Sporobolus montevidensis is a species of grass known by the common name denseflower cordgrass. Although reclassified after a taxonomic revision in 2014, it may still be referred to as Spartina densiflora by some users. It is native to the coastline of southern South America, where it is a resident of salt marshes. It is also known on the west coast of the North America and parts of the Mediterranean coast as an introduced species and in some areas a noxious weed. In California it is a troublesome invasive species of marshes in San Francisco Bay and in Humboldt Bay, where it was introduced during the 19th century from Chile in ballast.

==Description==
This perennial grass generally lacks rhizomes. It grows in erect clumps of slender stems that can reach 1.5 meters tall. The long, narrow, gray-green leaves are rolled inward, especially when new. The inflorescence is a narrow, dense, spike-like stick of branches appressed together, the unit reaching up to 30 centimetres long. The flowers are colorless and the spikelets are tipped with bristles.

==Invasive species==
This species has negative impacts on the salt marsh habitat of the California coast.

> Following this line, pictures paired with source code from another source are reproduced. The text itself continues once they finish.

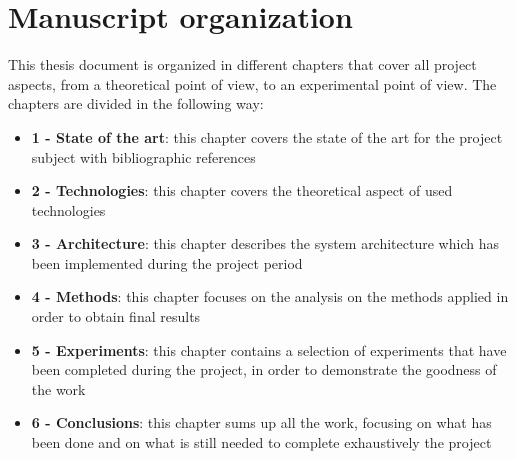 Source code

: \documentclass[\main/main.tex]{subfiles}
\begin{document}
\section*{Manuscript organization}
This thesis document is organized in different chapters that cover all project aspects, from a theoretical point of view, to an experimental point of view.
The chapters are divided in the following way:
\begin{itemize}
    \item \textbf{1 - State of the art}: this chapter covers the state of the art for the project subject with bibliographic references
    \item \textbf{2 - Technologies}: this chapter covers the theoretical aspect of used technologies
    \item \textbf{3 - Architecture}: this chapter describes the system architecture which has been implemented during the project period
    \item \textbf{4 - Methods}: this chapter focuses on the analysis on the methods applied in order to obtain final results
    \item \textbf{5 - Experiments}: this chapter contains a selection of experiments that have been completed during the project, in order to demonstrate the goodness of the work
    \item \textbf{6 - Conclusions}: this chapter sums up all the work, focusing on what has been done and on what is still needed to complete exhaustively the project
\end{itemize}
\end{document}
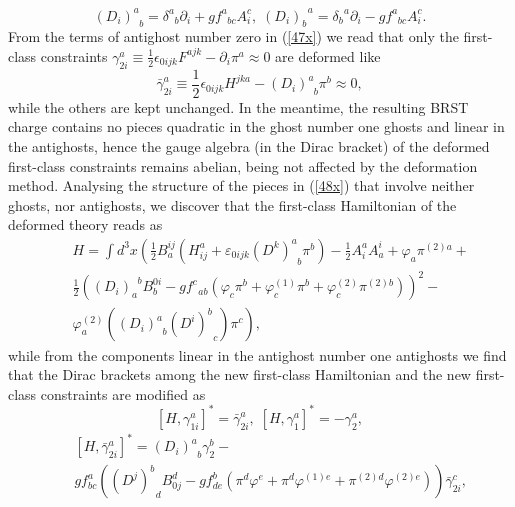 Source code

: \documentclass[a4paper,12pt]{article}
\begin{document}
\begin{equation}
\left( D_{i}\right) _{\;\;b}^{a}=\delta _{\;\;b}^{a}\partial
_{i}+gf_{\;\;bc}^{a}A_{i}^{c},\;\left( D_{i}\right) _{b}^{\;\;a}=\delta
_{b}^{\;\;a}\partial _{i}-gf_{\;\;bc}^{a}A_{i}^{c}.  \label{51x}
\end{equation}
From the terms of antighost number zero in (\ref{47x}) we read that only the
first-class constraints $\gamma _{2i}^{a}\equiv \frac{1}{2}\epsilon
_{0ijk}F^{ajk}-\partial _{i}\pi ^{a}\approx 0$ are deformed like 
\begin{equation}
\bar{\gamma}_{2i}^{a}\equiv \frac{1}{2}\epsilon _{0ijk}H^{jka}-\left(
D_{i}\right) _{\;\;b}^{a}\pi ^{b}\approx 0,  \label{52x}
\end{equation}
while the others are kept unchanged. In the meantime, the resulting BRST
charge contains no pieces quadratic in the ghost number one ghosts and
linear in the antighosts, hence the gauge algebra (in the Dirac bracket) of
the deformed first-class constraints remains abelian, being not affected by
the deformation method. Analysing the structure of the pieces in (\ref{48x})
that involve neither ghosts, nor antighosts, we discover that the
first-class Hamiltonian of the deformed theory reads as 
\begin{eqnarray}
&&H=\int d^{3}x\left( \frac{1}{2}B_{a}^{ij}\left( H_{ij}^{a}+\varepsilon
_{0ijk}\left( D^{k}\right) _{\;\;b}^{a}\pi ^{b}\right) -\frac{1}{2}%
A_{i}^{a}A_{a}^{i}+\varphi _{a}\pi ^{(2)a}+\right.  \nonumber \\
&&\frac{1}{2}\left( \left( D_{i}\right)
_{a}^{\;\;b}B_{b}^{0i}-gf_{\;\;ab}^{c}\left( \varphi _{c}\pi ^{b}+\varphi
_{c}^{(1)}\pi ^{b}+\varphi _{c}^{(2)}\pi ^{(2)b}\right) \right) ^{2}- 
\nonumber \\
&&\left. \varphi _{a}^{(2)}\left( \left( D_{i}\right) _{\;\;b}^{a}\left(
D^{i}\right) _{\;\;c}^{b}\right) \pi ^{c}\right) ,  \label{53x}
\end{eqnarray}
while from the components linear in the antighost number one antighosts we
find that the Dirac brackets among the new first-class Hamiltonian and the
new first-class constraints are modified as 
\begin{equation}
\left[ H,\gamma _{1i}^{a}\right] ^{*}=\bar{\gamma}_{2i}^{a},\;\left[
H,\gamma _{1}^{a}\right] ^{*}=-\gamma _{2}^{a},  \label{54x}
\end{equation}
\begin{eqnarray}
&&\left[ H,\bar{\gamma}_{2i}^{a}\right] ^{*}=\left( D_{i}\right)
_{\;\;b}^{a}\gamma _{2}^{b}-  \nonumber \\
&&gf_{bc}^{a}\left( \left( D^{j}\right)
_{\;\;d}^{b}B_{0j}^{d}-gf_{de}^{b}\left( \pi ^{d}\varphi ^{e}+\pi
^{d}\varphi ^{(1)e}+\pi ^{(2)d}\varphi ^{(2)e}\right) \right) \bar{\gamma}%
_{2i}^{c},  \label{55x}
\end{eqnarray}
\end{document}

It forms tight clumps of herbage that raise the elevation of the plants in the marsh, keeping the water from flowing in as far as it naturally would, and increasing sediment accumulation. It competes with its native relative, California cordgrass (Sporobolus foliosus), and other marsh plants such as pickleweed (Salicornia pacifica). Efforts to eradicate Sporobolus montevidensis and related hybrids in the San Francisco Bay area reduced the coverage to approximately 41 square meters in 2014, down from about 1.7 ha in 2005. However, it continues to expand in the Humboldt Bay region.